* Work order
In the data below, find the line that contains "Cheers, Anton." and the line that contains "# Installation". Copy both, plus every line between them, exactly.

+++ Dataset excerpts +++

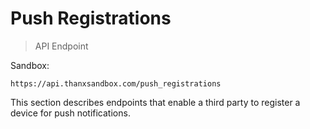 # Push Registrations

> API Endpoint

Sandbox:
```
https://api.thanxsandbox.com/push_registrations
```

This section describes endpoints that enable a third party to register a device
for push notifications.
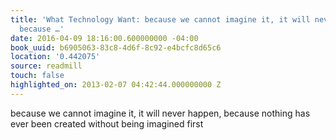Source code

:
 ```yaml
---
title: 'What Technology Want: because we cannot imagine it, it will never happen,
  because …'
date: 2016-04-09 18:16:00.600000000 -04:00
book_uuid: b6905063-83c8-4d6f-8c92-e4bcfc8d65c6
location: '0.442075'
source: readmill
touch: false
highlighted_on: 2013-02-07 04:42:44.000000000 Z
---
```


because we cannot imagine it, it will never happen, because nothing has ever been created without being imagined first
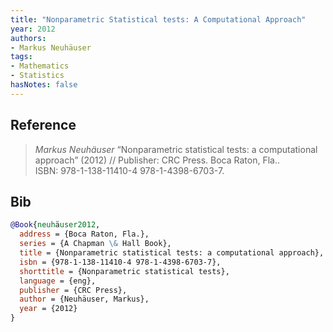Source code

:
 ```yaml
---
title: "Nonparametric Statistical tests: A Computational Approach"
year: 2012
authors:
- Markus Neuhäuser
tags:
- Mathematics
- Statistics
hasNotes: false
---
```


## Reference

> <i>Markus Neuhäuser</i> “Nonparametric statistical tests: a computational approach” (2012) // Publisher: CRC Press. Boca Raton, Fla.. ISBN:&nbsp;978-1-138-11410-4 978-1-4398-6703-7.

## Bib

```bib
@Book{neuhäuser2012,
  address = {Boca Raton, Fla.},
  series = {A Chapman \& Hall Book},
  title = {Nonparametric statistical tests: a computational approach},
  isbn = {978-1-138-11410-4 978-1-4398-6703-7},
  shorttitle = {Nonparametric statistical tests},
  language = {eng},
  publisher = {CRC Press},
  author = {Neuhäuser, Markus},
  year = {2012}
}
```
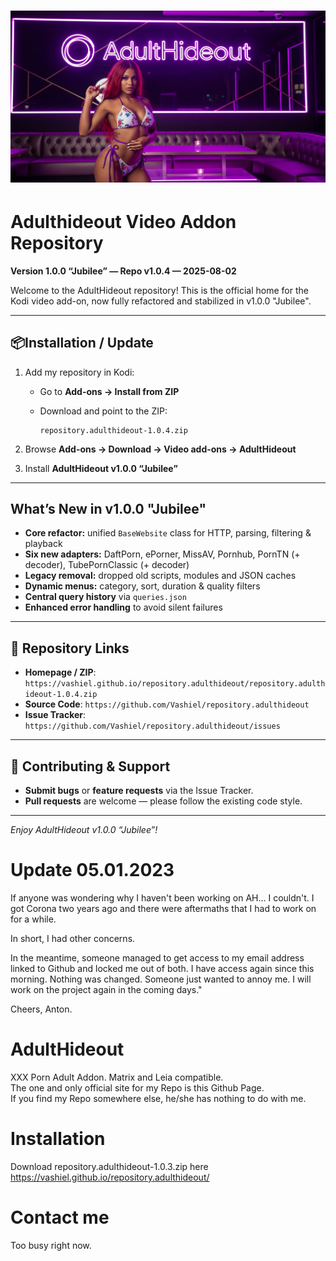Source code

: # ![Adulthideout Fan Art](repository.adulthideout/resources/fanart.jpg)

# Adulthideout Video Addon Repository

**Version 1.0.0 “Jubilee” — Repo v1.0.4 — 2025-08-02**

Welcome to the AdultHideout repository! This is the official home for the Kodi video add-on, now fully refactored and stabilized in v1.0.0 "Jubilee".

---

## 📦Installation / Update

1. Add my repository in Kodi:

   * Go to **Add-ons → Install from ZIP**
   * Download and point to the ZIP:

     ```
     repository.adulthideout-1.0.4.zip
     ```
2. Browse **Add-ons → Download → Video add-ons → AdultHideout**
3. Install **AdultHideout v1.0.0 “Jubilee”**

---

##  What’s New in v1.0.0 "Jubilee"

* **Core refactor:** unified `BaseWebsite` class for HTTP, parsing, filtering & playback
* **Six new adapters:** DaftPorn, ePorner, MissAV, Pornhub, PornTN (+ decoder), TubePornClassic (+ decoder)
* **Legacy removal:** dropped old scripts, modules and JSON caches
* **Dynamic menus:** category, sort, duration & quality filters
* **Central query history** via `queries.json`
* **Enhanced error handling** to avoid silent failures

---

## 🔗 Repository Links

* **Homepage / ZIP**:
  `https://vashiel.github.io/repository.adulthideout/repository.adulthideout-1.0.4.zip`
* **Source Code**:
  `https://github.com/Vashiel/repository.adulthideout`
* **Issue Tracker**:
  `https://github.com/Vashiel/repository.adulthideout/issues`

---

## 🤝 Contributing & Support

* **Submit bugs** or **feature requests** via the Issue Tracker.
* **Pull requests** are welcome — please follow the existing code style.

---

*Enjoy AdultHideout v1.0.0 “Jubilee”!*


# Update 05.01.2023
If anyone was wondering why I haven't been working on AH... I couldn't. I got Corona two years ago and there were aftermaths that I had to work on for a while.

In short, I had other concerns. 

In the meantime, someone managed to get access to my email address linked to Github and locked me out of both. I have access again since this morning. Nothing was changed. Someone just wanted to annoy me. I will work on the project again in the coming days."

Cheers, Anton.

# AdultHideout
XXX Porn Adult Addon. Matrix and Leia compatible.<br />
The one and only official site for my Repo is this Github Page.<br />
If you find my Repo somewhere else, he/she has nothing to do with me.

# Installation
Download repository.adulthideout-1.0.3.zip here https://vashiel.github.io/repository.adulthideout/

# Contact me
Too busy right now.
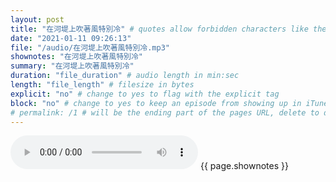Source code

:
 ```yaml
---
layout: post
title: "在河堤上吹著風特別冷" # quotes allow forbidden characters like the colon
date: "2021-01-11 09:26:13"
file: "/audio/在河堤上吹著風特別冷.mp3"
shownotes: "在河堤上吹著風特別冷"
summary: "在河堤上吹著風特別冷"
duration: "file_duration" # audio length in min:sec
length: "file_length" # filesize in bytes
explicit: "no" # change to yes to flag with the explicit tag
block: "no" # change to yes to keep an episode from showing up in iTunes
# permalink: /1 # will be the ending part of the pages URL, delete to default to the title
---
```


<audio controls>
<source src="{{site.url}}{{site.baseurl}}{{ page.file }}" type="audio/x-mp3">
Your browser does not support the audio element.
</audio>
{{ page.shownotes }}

+++

* Response
Cheers, Anton.

# AdultHideout
XXX Porn Adult Addon. Matrix and Leia compatible.<br />
The one and only official site for my Repo is this Github Page.<br />
If you find my Repo somewhere else, he/she has nothing to do with me.

# Installation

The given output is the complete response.